The weak March jobs report is creating quite a tumult among investors who wait on pins and needles for monthly employment data.
But
New York Post columnist John Crudele says they would do well to cool their jets. The unemployment rate figure is "unreliable — unreliable to the point of being nearly useless at best and fraudulent at worst," he writes.
Unemployment totaled 5.5 percent in March, according to the official data, unchanged from February.
So what's wrong with the figures?
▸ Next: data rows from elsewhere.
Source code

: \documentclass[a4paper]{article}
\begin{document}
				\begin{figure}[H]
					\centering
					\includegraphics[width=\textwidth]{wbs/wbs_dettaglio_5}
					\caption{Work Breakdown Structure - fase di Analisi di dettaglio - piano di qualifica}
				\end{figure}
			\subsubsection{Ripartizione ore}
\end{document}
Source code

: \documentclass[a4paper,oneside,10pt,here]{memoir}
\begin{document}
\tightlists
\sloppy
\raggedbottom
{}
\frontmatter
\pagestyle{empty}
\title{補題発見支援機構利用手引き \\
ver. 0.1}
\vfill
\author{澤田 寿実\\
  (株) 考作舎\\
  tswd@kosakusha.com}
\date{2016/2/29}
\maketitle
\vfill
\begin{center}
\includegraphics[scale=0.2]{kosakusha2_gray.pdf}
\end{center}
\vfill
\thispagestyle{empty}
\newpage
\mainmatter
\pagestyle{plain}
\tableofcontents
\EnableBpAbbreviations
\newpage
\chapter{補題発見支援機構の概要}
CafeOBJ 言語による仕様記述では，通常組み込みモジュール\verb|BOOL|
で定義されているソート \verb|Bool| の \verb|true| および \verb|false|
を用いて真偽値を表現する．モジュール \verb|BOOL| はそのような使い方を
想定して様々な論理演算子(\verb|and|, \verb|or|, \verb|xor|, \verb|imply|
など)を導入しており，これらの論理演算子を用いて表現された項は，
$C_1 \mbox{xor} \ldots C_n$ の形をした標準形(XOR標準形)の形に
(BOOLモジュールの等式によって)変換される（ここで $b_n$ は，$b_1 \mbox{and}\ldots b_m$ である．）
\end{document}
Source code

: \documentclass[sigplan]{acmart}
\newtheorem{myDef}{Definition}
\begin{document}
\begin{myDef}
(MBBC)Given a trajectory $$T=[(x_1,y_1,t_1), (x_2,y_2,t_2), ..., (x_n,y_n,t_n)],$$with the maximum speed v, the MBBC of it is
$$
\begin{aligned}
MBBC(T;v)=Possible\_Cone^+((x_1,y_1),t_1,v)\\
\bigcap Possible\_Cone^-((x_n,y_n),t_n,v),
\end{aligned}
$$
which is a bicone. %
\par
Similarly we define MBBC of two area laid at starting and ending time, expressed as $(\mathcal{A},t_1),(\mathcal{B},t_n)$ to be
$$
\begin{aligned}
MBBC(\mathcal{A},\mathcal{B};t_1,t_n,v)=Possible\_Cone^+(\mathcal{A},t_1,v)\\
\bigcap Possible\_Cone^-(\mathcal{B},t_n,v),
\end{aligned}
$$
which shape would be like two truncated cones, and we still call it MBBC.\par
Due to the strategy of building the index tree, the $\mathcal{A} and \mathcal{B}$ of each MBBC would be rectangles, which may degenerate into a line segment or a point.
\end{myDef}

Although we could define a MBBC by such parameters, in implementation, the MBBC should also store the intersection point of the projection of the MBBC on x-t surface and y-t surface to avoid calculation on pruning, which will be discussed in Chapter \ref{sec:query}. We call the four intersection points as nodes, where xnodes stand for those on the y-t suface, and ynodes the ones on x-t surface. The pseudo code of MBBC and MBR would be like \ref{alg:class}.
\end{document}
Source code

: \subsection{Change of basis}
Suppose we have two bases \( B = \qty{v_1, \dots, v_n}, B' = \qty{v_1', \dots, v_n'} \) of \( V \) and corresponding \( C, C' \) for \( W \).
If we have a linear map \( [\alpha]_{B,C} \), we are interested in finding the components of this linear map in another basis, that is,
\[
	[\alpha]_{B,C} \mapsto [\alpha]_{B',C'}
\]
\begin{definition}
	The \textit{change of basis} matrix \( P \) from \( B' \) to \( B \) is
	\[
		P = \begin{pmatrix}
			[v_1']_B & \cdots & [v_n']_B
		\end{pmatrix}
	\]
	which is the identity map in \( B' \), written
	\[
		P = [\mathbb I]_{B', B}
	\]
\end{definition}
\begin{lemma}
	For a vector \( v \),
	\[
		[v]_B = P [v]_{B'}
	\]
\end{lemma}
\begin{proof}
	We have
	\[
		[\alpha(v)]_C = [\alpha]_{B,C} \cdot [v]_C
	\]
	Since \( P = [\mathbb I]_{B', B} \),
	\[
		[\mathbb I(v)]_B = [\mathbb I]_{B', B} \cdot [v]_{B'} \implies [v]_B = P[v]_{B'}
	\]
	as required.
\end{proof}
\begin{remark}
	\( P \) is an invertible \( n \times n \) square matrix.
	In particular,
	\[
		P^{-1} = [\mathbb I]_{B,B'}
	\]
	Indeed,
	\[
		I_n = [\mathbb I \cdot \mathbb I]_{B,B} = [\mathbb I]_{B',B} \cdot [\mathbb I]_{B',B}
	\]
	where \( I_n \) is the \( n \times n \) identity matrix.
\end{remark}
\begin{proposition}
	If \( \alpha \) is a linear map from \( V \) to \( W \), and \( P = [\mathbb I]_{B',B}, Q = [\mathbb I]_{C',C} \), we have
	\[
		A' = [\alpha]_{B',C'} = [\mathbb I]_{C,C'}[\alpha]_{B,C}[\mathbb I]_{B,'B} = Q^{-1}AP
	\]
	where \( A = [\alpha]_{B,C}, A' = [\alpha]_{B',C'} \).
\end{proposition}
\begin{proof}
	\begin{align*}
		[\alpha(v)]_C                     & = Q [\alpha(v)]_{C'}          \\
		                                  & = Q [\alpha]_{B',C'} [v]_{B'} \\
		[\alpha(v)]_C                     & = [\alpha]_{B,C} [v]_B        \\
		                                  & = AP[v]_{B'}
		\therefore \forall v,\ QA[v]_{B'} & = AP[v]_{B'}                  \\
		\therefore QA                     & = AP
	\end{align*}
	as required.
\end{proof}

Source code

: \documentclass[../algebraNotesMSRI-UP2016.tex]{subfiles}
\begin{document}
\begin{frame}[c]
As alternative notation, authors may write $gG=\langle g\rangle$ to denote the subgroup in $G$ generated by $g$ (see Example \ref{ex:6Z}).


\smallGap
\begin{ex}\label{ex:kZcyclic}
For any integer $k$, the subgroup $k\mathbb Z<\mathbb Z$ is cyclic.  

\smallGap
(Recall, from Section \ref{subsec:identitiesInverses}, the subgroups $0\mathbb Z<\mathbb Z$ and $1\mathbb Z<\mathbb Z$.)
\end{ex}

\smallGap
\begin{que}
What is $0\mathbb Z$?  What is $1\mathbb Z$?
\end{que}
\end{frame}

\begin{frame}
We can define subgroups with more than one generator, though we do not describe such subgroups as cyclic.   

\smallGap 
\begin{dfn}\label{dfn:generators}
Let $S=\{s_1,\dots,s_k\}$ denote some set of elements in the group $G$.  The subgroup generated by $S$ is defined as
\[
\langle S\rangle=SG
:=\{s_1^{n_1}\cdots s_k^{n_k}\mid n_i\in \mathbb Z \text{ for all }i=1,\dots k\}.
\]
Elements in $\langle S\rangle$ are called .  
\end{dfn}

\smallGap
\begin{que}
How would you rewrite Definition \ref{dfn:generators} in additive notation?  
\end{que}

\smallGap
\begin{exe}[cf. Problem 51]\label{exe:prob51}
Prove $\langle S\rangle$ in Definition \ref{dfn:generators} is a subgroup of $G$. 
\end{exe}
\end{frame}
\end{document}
The Labor Department requires that 90 percent of household surveys distributed by the Census Department be successfully completed to determine the unemployment rate, Crudele explains.
But, "Census was only able to complete 85.59 percent of March unemployment surveys nationwide, sources tell me," he writes. "And that below-the-threshold number was only reached after Census extended its survey two extra days."
In fact, not one of the six Census regions hit the 90 percent threshold. "The Atlanta region came closest at 89.19 percent, sources said," Crudele notes. "New York, which has always been a laggard, had a miserable 81.27 percent."
And what are the implications of not reaching the goal?
"I'm not an expert on statistics, but this awful performance would seem to invalidate the results of a survey that relies on consistency to measure the ebb and flow of employment," Crudele maintains.
In any case, the March report wasn't weak enough to dissuade the Federal Reserve from raising interest rates this year, says Brian Belski, chief investment strategist at BMO Capital Markets.
Non-farm payrolls rose only 126,000 last month, the smallest gain since December 2013. The labor participation rate matched a 37-year low of 62.7 percent.
And wages climbed just 2.1 percent in the 12 months through March, equaling the average increase since the recession ended in June 2009.
"The report was mostly disappointing. It's not bad news, but it's not surprising," given corporate retrenchment and bad weather,
Belski tells CNBC. "We don't think it takes the Fed off track from raising rates later this year."
Many economists expect the central bank to begin boosting rates in September. It has kept its federal funds rate target at a record low of zero to 0.25 percent since December 2008.